On Fri, Nov 19, 2010 at 12:02 PM, <kmixter@chromium.org> wrote: > I'm not understanding the value in tracking the suspend/resume times or > looking > at them in crash_reporter. All we care about is "was the battery low and > power > unplugged before an unclean shutdown", right? We want to avoid the false positives as well. For example suppose there was a suspend and resume when battery is not low. And then something in the system crashes. In this case, how do we tell that it was not due to battery running out while suspended? If we see that resume time was after suspend time, we know that it came out of suspend. Otherwise, it means unclean shutdown happened during suspend. I am thinking that we can reduce it to two files: low_battery and suspended. suspended is created on suspend and deleted on resume. This way we can detect whether the last state of the system was in suspend. The logic then becomes: IF suspended THEN battery ran out while suspended ELSE IF low_battery THEN battery ran out after resuming from low battery-induced suspend ELSE crash was not due to battery running out http://codereview.chromium.org/3644007/diff/9001/unclean_shutdown_collector.c... > unclean_shutdown_collector.cc:119: } else if (was_suspended && > was_resumed && resume_time > suspend_time && > I think the whole first line of this is redundant. Do you need use > (was_resumed && resume_time > suspend_time)? It's required to be true > by the else if. Well, sort of, it should be resume_time >= suspend_time > but I assume that's a bug. Good point. The logic here is too complicated and it took me a while to analyze based on your feedback. All the more reason to simplify it down to two variables. > What about running_on_low_battery && suspend_time > low_battery_time && > was_resumed && resume_time > suspend_time? Doesn't that mean the > battery ran out while the device was resumed? Why wouldn't we return > true for that case. > I'm not sure what you're saying here. Isn't that the case captured by "else if..."? (except for the > instead of >= between suspend_time and low_battery_time).

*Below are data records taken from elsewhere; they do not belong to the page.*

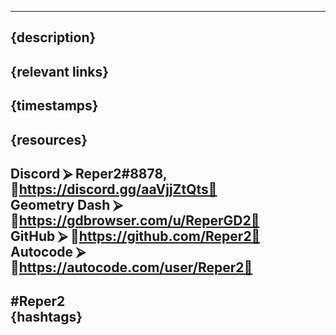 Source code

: -----------------------------------------------------------------------------------------------------------------------  
{description}  
-----------------------------------------------------------------------------------------------------------------------  
{relevant links}  
-----------------------------------------------------------------------------------------------------------------------  
{timestamps}  
-----------------------------------------------------------------------------------------------------------------------  
{resources}  
-----------------------------------------------------------------------------------------------------------------------  
Discord ⮚ Reper2#8878, 🔗https://discord.gg/aaVjjZtQts🔗  
Geometry Dash ⮚ 🔗https://gdbrowser.com/u/ReperGD2🔗  
GitHub ⮚ 🔗https://github.com/Reper2🔗  
Autocode ⮚ 🔗https://autocode.com/user/Reper2🔗  
-----------------------------------------------------------------------------------------------------------------------  
#Reper2  
{hashtags}  
-----------------------------------------------------------------------------------------------------------------------   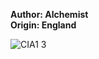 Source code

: <b>Author: Alchemist</b><br>
<b>Origin: England</b><br>

![CIA1 3](https://github.com/yuankong666/Ultimate-RAT-Collection/assets/128066597/c0ae134f-c4fe-464f-a074-889fb3c0ceda)
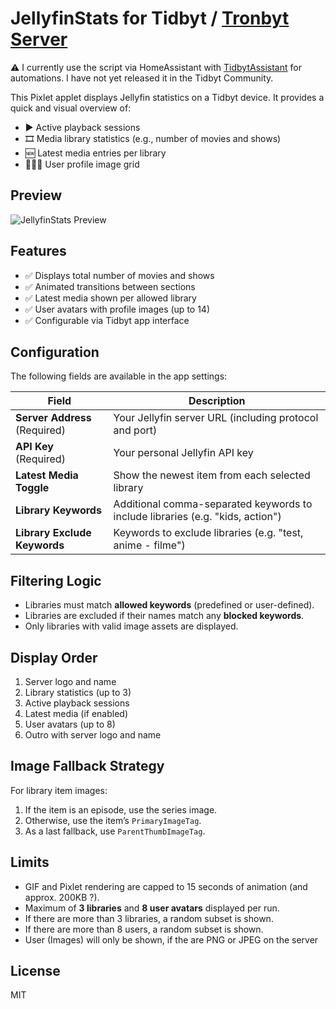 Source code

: # JellyfinStats for Tidbyt / [Tronbyt Server](https://github.com/tavdog/tronbyt-server)

⚠️ I currently use the script via HomeAssistant with [TidbytAssistant](https://github.com/savdagod/TidbytAssistant) for automations. I have not yet released it in the Tidbyt Community.

This Pixlet applet displays Jellyfin statistics on a Tidbyt device. It provides a quick and visual overview of:

- ▶️ Active playback sessions  
- 🎞️ Media library statistics (e.g., number of movies and shows)  
- 🆕 Latest media entries per library  
- 🧑‍🤝‍🧑 User profile image grid

## Preview

![JellyfinStats Preview](preview.gif)

## Features

- ✅ Displays total number of movies and shows
- ✅ Animated transitions between sections
- ✅ Latest media shown per allowed library
- ✅ User avatars with profile images (up to 14)
- ✅ Configurable via Tidbyt app interface

## Configuration

The following fields are available in the app settings:

| Field | Description |
|-------|-------------|
| **Server Address** (Required) | Your Jellyfin server URL (including protocol and port)  |
| **API Key** (Required) | Your personal Jellyfin API key |
| **Latest Media Toggle** | Show the newest item from each selected library |
| **Library Keywords** | Additional comma-separated keywords to include libraries (e.g. "kids, action") |
| **Library Exclude Keywords** | Keywords to exclude libraries (e.g. "test, anime - filme") |

## Filtering Logic

- Libraries must match **allowed keywords** (predefined or user-defined).
- Libraries are excluded if their names match any **blocked keywords**.
- Only libraries with valid image assets are displayed.

## Display Order

1. Server logo and name
2. Library statistics (up to 3)
3. Active playback sessions
4. Latest media (if enabled)
5. User avatars (up to 8)
6. Outro with server logo and name

## Image Fallback Strategy

For library item images:

1. If the item is an episode, use the series image.
2. Otherwise, use the item’s `PrimaryImageTag`.
3. As a last fallback, use `ParentThumbImageTag`.

## Limits

- GIF and Pixlet rendering are capped to 15 seconds of animation (and approx. 200KB ?).
- Maximum of **3 libraries** and **8 user avatars** displayed per run.
- If there are more than 3 libraries, a random subset is shown.
- If there are more than 8 users, a random subset is shown.
- User (Images) will only be shown, if the are PNG or JPEG on the server

## License

MIT
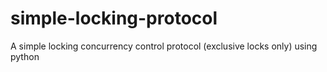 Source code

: # simple-locking-protocol
A simple locking concurrency control protocol (exclusive locks only) using python
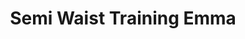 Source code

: ---
layout: product
title: Semi Waist Training Emma
price: '38.00'
product_image: /neopower-net/3032-front.png
product_image_hover: /neopower-net/3032-back.png
categories: 
  - The Upgrader
  - Tummy Waist
  - Back Support
  - Daily Use
  - Postpartum
  - Vest
--- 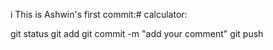 i This is Ashwin's first commit:# calculator:


git status 
git add <file name>
git commit -m "add your comment"
git push
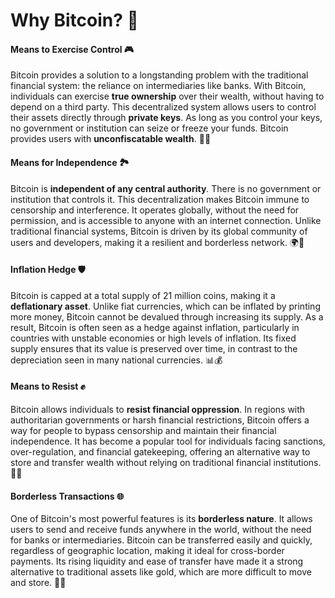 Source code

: # Why Bitcoin? 🤔

#### Means to Exercise Control 🎮

Bitcoin provides a solution to a longstanding problem with the traditional financial system: the reliance on intermediaries like banks. With Bitcoin, individuals can exercise **true ownership** over their wealth, without having to depend on a third party. This decentralized system allows users to control their assets directly through **private keys**. As long as you control your keys, no government or institution can seize or freeze your funds. Bitcoin provides users with **unconfiscatable wealth**. 🔑💼

#### Means for Independence 🏞️

Bitcoin is **independent of any central authority**. There is no government or institution that controls it. This decentralization makes Bitcoin immune to censorship and interference. It operates globally, without the need for permission, and is accessible to anyone with an internet connection. Unlike traditional financial systems, Bitcoin is driven by its global community of users and developers, making it a resilient and borderless network. 🌍🚫

#### Inflation Hedge 🛡️

Bitcoin is capped at a total supply of 21 million coins, making it a **deflationary asset**. Unlike fiat currencies, which can be inflated by printing more money, Bitcoin cannot be devalued through increasing its supply. As a result, Bitcoin is often seen as a hedge against inflation, particularly in countries with unstable economies or high levels of inflation. Its fixed supply ensures that its value is preserved over time, in contrast to the depreciation seen in many national currencies. 📊💰

#### Means to Resist ✊

Bitcoin allows individuals to **resist financial oppression**. In regions with authoritarian governments or harsh financial restrictions, Bitcoin offers a way for people to bypass censorship and maintain their financial independence. It has become a popular tool for individuals facing sanctions, over-regulation, and financial gatekeeping, offering an alternative way to store and transfer wealth without relying on traditional financial institutions. 🚫🏦

#### Borderless Transactions 🌐

One of Bitcoin's most powerful features is its **borderless nature**. It allows users to send and receive funds anywhere in the world, without the need for banks or intermediaries. Bitcoin can be transferred easily and quickly, regardless of geographic location, making it ideal for cross-border payments. Its rising liquidity and ease of transfer have made it a strong alternative to traditional assets like gold, which are more difficult to move and store. 🚀💸
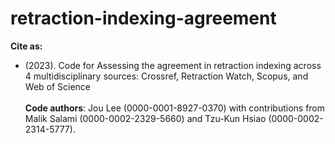 # retraction-indexing-agreement

**Cite as:**
- (2023). Code for Assessing the agreement in retraction indexing across 4 multidisciplinary sources: Crossref, Retraction Watch, Scopus, and Web of Science <br>
<br> **Code authors**: Jou Lee (0000-0001-8927-0370) with contributions from Malik Salami (0000-0002-2329-5660) and Tzu-Kun Hsiao (0000-0002-2314-5777).
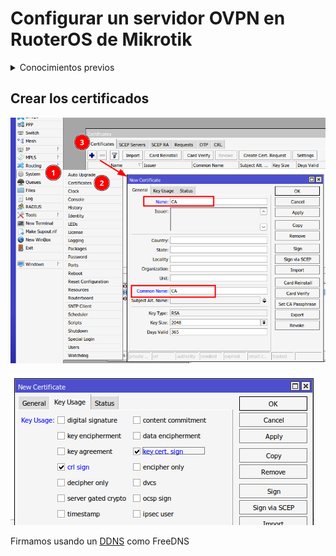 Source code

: # Configurar un servidor OVPN en RuoterOS de Mikrotik

<details>

<summary>Conocimientos previos</summary>

* [DDNS](DDNS.md)

</details>

## Crear los certificados

![crear CA](1-crearCA.png)

![alt text](2-crearCA.png)




Firmamos usando un [DDNS](DDNS.md) como FreeDNS


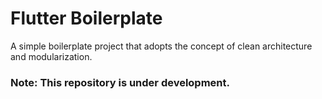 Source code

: # Flutter Boilerplate
A simple boilerplate project that adopts the concept of clean architecture and modularization.

### Note: This repository is under development.
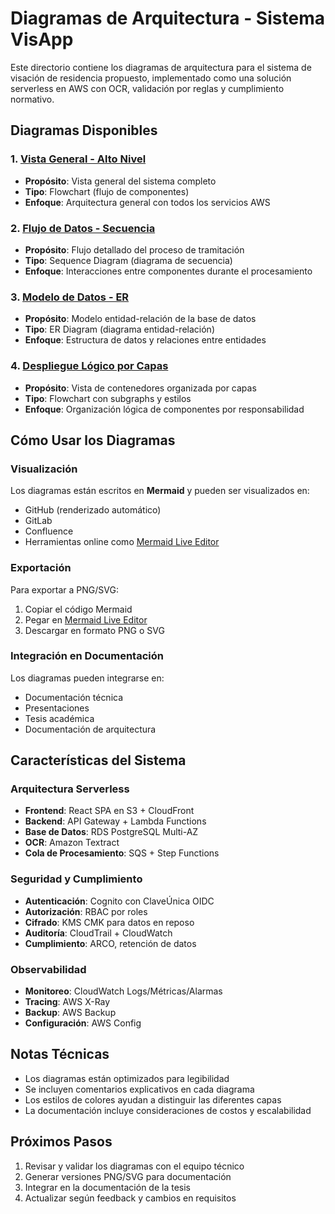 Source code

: # Diagramas de Arquitectura - Sistema VisApp

Este directorio contiene los diagramas de arquitectura para el sistema de visación de residencia propuesto, implementado como una solución serverless en AWS con OCR, validación por reglas y cumplimiento normativo.

## Diagramas Disponibles

### 1. [Vista General - Alto Nivel](01-vista-general-alto-nivel.md)
- **Propósito**: Vista general del sistema completo
- **Tipo**: Flowchart (flujo de componentes)
- **Enfoque**: Arquitectura general con todos los servicios AWS

### 2. [Flujo de Datos - Secuencia](02-flujo-datos-secuencia.md)
- **Propósito**: Flujo detallado del proceso de tramitación
- **Tipo**: Sequence Diagram (diagrama de secuencia)
- **Enfoque**: Interacciones entre componentes durante el procesamiento

### 3. [Modelo de Datos - ER](03-modelo-datos-er.md)
- **Propósito**: Modelo entidad-relación de la base de datos
- **Tipo**: ER Diagram (diagrama entidad-relación)
- **Enfoque**: Estructura de datos y relaciones entre entidades

### 4. [Despliegue Lógico por Capas](04-despliegue-logico-capas.md)
- **Propósito**: Vista de contenedores organizada por capas
- **Tipo**: Flowchart con subgraphs y estilos
- **Enfoque**: Organización lógica de componentes por responsabilidad

## Cómo Usar los Diagramas

### Visualización
Los diagramas están escritos en **Mermaid** y pueden ser visualizados en:
- GitHub (renderizado automático)
- GitLab
- Confluence
- Herramientas online como [Mermaid Live Editor](https://mermaid.live/)

### Exportación
Para exportar a PNG/SVG:
1. Copiar el código Mermaid
2. Pegar en [Mermaid Live Editor](https://mermaid.live/)
3. Descargar en formato PNG o SVG

### Integración en Documentación
Los diagramas pueden integrarse en:
- Documentación técnica
- Presentaciones
- Tesis académica
- Documentación de arquitectura

## Características del Sistema

### Arquitectura Serverless
- **Frontend**: React SPA en S3 + CloudFront
- **Backend**: API Gateway + Lambda Functions
- **Base de Datos**: RDS PostgreSQL Multi-AZ
- **OCR**: Amazon Textract
- **Cola de Procesamiento**: SQS + Step Functions

### Seguridad y Cumplimiento
- **Autenticación**: Cognito con ClaveÚnica OIDC
- **Autorización**: RBAC por roles
- **Cifrado**: KMS CMK para datos en reposo
- **Auditoría**: CloudTrail + CloudWatch
- **Cumplimiento**: ARCO, retención de datos

### Observabilidad
- **Monitoreo**: CloudWatch Logs/Métricas/Alarmas
- **Tracing**: AWS X-Ray
- **Backup**: AWS Backup
- **Configuración**: AWS Config

## Notas Técnicas

- Los diagramas están optimizados para legibilidad
- Se incluyen comentarios explicativos en cada diagrama
- Los estilos de colores ayudan a distinguir las diferentes capas
- La documentación incluye consideraciones de costos y escalabilidad

## Próximos Pasos

1. Revisar y validar los diagramas con el equipo técnico
2. Generar versiones PNG/SVG para documentación
3. Integrar en la documentación de la tesis
4. Actualizar según feedback y cambios en requisitos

I think two files whose existence implies the state of the power/suspension will simplify things. Thanks. On Fri, Nov 19, 2010 at 12:50 PM, Simon Que <sque@chromium.org> wrote: > > > On Fri, Nov 19, 2010 at 12:02 PM, <kmixter@chromium.org> wrote: > >> I'm not understanding the value in tracking the suspend/resume times or >> looking >> at them in crash_reporter. All we care about is "was the battery low and >> power >> unplugged before an unclean shutdown", right? > > > We want to avoid the false positives as well. For example suppose there > was a suspend and resume when battery is not low. And then something in the > system crashes. In this case, how do we tell that it was not due to battery > running out while suspended? If we see that resume time was after suspend > time, we know that it came out of suspend. Otherwise, it means unclean > shutdown happened during suspend. > > I am thinking that we can reduce it to two files: low_battery and > suspended. suspended is created on suspend and deleted on resume. This way > we can detect whether the last state of the system was in suspend. The > logic then becomes: > > IF suspended THEN > battery ran out while suspended > ELSE IF low_battery THEN > battery ran out after resuming from low battery-induced suspend > ELSE > crash was not due to battery running out > > > >> http://codereview.chromium.org/3644007/diff/9001/unclean_shutdown_collector.c... >> unclean_shutdown_collector.cc:119: } else if (was_suspended && >> was_resumed && resume_time > suspend_time && >> I think the whole first line of this is redundant. Do you need use >> (was_resumed && resume_time > suspend_time)? It's required to be true >> by the else if. Well, sort of, it should be resume_time >= suspend_time >> but I assume that's a bug. > > > Good point. The logic here is too complicated and it took me a while to > analyze based on your feedback. All the more reason to simplify it down to > two variables. > > >> What about running_on_low_battery && suspend_time > low_battery_time && >> was_resumed && resume_time > suspend_time? Doesn't that mean the >> battery ran out while the device was resumed? Why wouldn't we return >> true for that case. >> > > I'm not sure what you're saying here. Isn't that the case captured by > "else if..."? (except for the > instead of >= between suspend_time and > low_battery_time). > >
Much simpler, thanks! Could you also add a unit test for that function? Also, when sending out notifications after making a change to address someone's comments, please put some text in the message (often PTAL) so it's clear that it wasn't just a rietveld spam. http://codereview.chromium.org/3644007/diff/18001/unclean_shutdown_collector.cc File unclean_shutdown_collector.cc (right): http://codereview.chromium.org/3644007/diff/18001/unclean_shutdown_collector.... unclean_shutdown_collector.cc:59: file_util::Delete(powerd_suspend_file_, false); Still would be nice to factor this out. How about putting it into DeleteUncleanShutdownFiles? and calling that above CheckForDeadBatteryUncleanShutdown? Then removing these deletions in Disable. http://codereview.chromium.org/3644007/diff/18001/unclean_shutdown_collector.... unclean_shutdown_collector.cc:86: logger_->LogInfo("Unclean shutdown occurred while resumed after battery " how about "while running with critically low battery" since there wasn't necessarily a suspend/resume cycle. Instead of "The battery probably ran out" here and above how about "not counting towards unclean shutdown statistic." (or something to that effect) http://codereview.chromium.org/3644007/diff/18001/unclean_shutdown_collector.h File unclean_shutdown_collector.h (right): http://codereview.chromium.org/3644007/diff/18001/unclean_shutdown_collector.... unclean_shutdown_collector.h:11: #include "base/time.h" This isn't used here, please move it to the cc.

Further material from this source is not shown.